Developer Guide¶
This developer guide includes complete instructions for setting up a developer environment.
Setup¶
To work on this operator you should:
Have a recent version of Go installed (1.18.1)
Have minikube or kind installed
Important For minikube, make sure to enable DNS plugins.
$ minikube addons enable ingress
$ minikube addons enable ingress-dns
Note that for production clusters (e.g., GKE) I believe this addon is enabled by default. The basic Flux networking (pods seeing one another) won’t work if your cluster does not support DNS. You also won’t be able to expose the service with minikube service if you don’t do the above (but port-forward would technically work) You’ll then also want to clone the repository.
# Clone the source code
$ git clone https://github.com/flux-framework/flux-operator
$ cd flux-operator
Local Development¶
After cloning, you need to create your MiniKube or Kind cluster before doing anything else!
1. Quick Start¶
Here is a quick start for doing that, making the namespace, and installing the operator.

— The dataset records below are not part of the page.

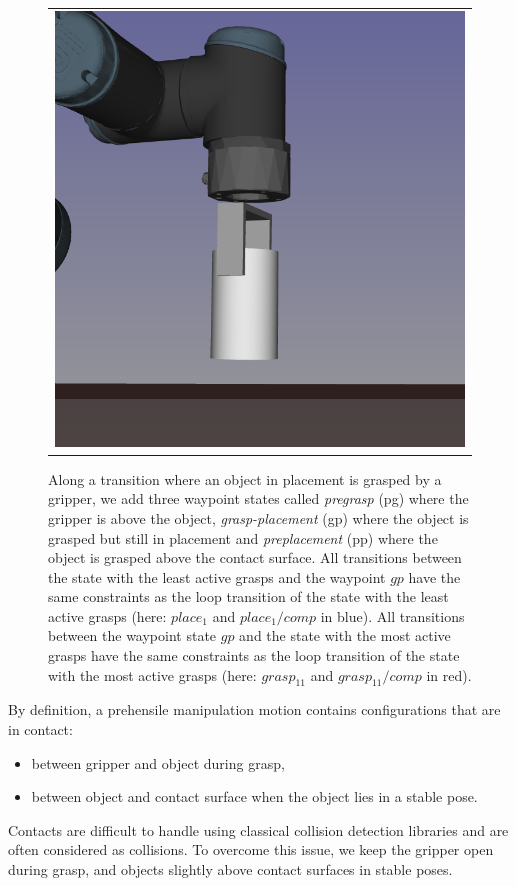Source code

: \begin{figure}
{{\begin {tabular}{c}
      \includegraphics [width=.9\linewidth] {figures/placement-preplace-ur3.png}\\
      \end{tabular}
    }
  }
  \caption{Along a transition where an object in placement is grasped
    by a gripper, we add three waypoint states called
    \textit{pregrasp} (pg) where the gripper is above the object,
    \textit{grasp-placement} (gp) where the object is grasped but
    still in placement and \textit{preplacement} (pp) where the object
    is grasped above the contact surface. All transitions between the
    state with the least active grasps and the waypoint $gp$ have the
    same constraints as the loop transition of the state with the
    least active grasps (here: $place_1$ and $place_1/comp$ in
    blue). All transitions between the waypoint state $gp$ and the
    state with the most active grasps have the same constraints as the
    loop transition of the state with the most active grasps (here: $grasp_{11}$
    and $grasp_{11}/comp$ in red).}
  \label{fig:pregrasp-placement}
\end{figure}

By definition, a prehensile manipulation motion contains configurations that are in contact:
\begin{itemize}
\item between gripper and object during grasp,
\item between object and contact surface when the object lies in a stable pose.
\end{itemize}
Contacts are difficult to handle using classical collision detection libraries and are often considered as collisions. To overcome this issue, we keep the gripper open during grasp, and objects slightly above contact surfaces in stable poses.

# Start a minikube cluster
$ minikube start
# Start a Kind cluster
$ kind create cluster
# Make a flux operator namespace
$ kubectl create namespace flux-operator
namespace/flux-operator created
Here is how to build and install the operator - we recommend you build and load into MiniKube with this command:
$ make deploy-local
$ minikube image load ghcr.io/flux-framework/flux-operator:test
$ kubectl apply -f examples/dist/flux-operator-local.yaml
But you can also try the manual steps:
# Build the operator
$ make
# How to make your manifests
$ make manifests
# And install. This places an executable "bin/kustomize"
$ make install
Note that the local build required you to have external libraries to generate the curve certificate:
sudo apt-get install -y libsodium-dev libzmq3-dev libczmq-dev
If you are unable to install zeromq locally, we recommend the make deploy-local
command shown above.
Finally, the way that I usually develop locally is with make test-deploy
targeting a registry
I have write to, which will also save that image name to examples/dist/flux-operator-dev.yaml
:
make test-deploy DEVIMG=vanessa/flux-operator:latest
kubectl apply -f examples/dist/flux-operator-dev.yaml
During development, ensure that you delete and re-apply the YAML between new builds so the image is re-pulled. For developing, you can find many examples in the examples directory.
2. Headless Tests¶
Our headless tests are modified examples intended to be run without the web interface. These tests are found under examples/tests:
$ tree examples/tests/
examples/tests/
├── hello-world (- name=hello-world
│ └── minicluster.yaml
└── lammps (- name=lammps
└── minicluster.yaml
Thus, to run the full example for the hello-world test you can do:
$ bash script/test.sh hello-world
or (for a less scripted run):
$ make name=hello-world redo_test
If you just want to just apply the new job without a cleanup, do:
$ make name=hello-world applytest
$ make run
Note that there is a default sleep time for all jobs (so the worker nodes start after the broker) so they will not run instantly. You can list pods to get an id, and then view logs:
$ make list
$ bash script/log.sh <pod>
Also note that these headless tests have logging->quiet: true
in the config,
meaning you will only see output with the command above from what you actually ran.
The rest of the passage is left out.